基于深度强化学习的柔性作业车间调度方法

A flexible job shop scheduling method based on deep reinforcement learning

  • 摘要: 由于传统的调度方法在求解大规模柔性作业车间调度问题中存在短视性、计算时间过长和算法参数难以确定等问题,因此提出了一种有效求解大规模柔性作业车间调度问题的深度强化学习方法。首先,将柔性作业车间调度问题转化为一个多智能体马尔科夫决策过程。然后,构建一个用于求解柔性作业车间调度问题的演员评论家模型,演员网络根据状态输出调度规则,智能体根据调度规则选择合适的工序,评论家网络根据状态和奖励对演员网络的动作进行评估。最后,采用不同规模的柔性作业车间调度问题实例验证该方法的性能。实验结果表明,该方法的求解质量优于启发式调度规则,求解效率优于元启发式算法。

     

    Abstract: The traditional scheduling methods suffer from short-sightedness, long computational time, and difficulty in determining algorithm parameters in solving large-scale flexible job shop scheduling problems.
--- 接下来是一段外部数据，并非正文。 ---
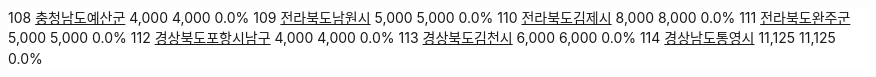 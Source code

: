   <tr class="item">
    <td>108</td>
    <td><a href="/apt/충청남도예산군">충청남도예산군</a></td>
    <td>4,000</td>
    <td>4,000</td>
    <td>0.0%</td>
  </tr>

  <tr class="item">
    <td>109</td>
    <td><a href="/apt/전라북도남원시">전라북도남원시</a></td>
    <td>5,000</td>
    <td>5,000</td>
    <td>0.0%</td>
  </tr>

  <tr class="item">
    <td>110</td>
    <td><a href="/apt/전라북도김제시">전라북도김제시</a></td>
    <td>8,000</td>
    <td>8,000</td>
    <td>0.0%</td>
  </tr>

  <tr class="item">
    <td>111</td>
    <td><a href="/apt/전라북도완주군">전라북도완주군</a></td>
    <td>5,000</td>
    <td>5,000</td>
    <td>0.0%</td>
  </tr>

  <tr class="item">
    <td>112</td>
    <td><a href="/apt/경상북도포항시남구">경상북도포항시남구</a></td>
    <td>4,000</td>
    <td>4,000</td>
    <td>0.0%</td>
  </tr>

  <tr class="item">
    <td>113</td>
    <td><a href="/apt/경상북도김천시">경상북도김천시</a></td>
    <td>6,000</td>
    <td>6,000</td>
    <td>0.0%</td>
  </tr>

  <tr class="item">
    <td>114</td>
    <td><a href="/apt/경상남도통영시">경상남도통영시</a></td>
    <td>11,125</td>
    <td>11,125</td>
    <td>0.0%</td>
  </tr>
Therefore, an effective deep reinforcement learning method for solving the large-scale flexible job shop scheduling problem is proposed. Firstly, the flexible job shop scheduling problem is transformed into a multi-agent Markov decision process. Secondly, an actor-critic model for solving the flexible job shop scheduling problem is constructed. The actor network outputs the scheduling rule according to the state, the agent selects the appropriate operation according to the scheduling rule, and the critic network evaluates the action of the actor network according to the state and the reward. Finally, the flexible job shop scheduling problem instances of different sizes are used to verify the performance of the method. The experimental results show that the solution quality of the method is better than the heuristic scheduling rules and the solution efficiency is better than the meta-heuristic algorithms.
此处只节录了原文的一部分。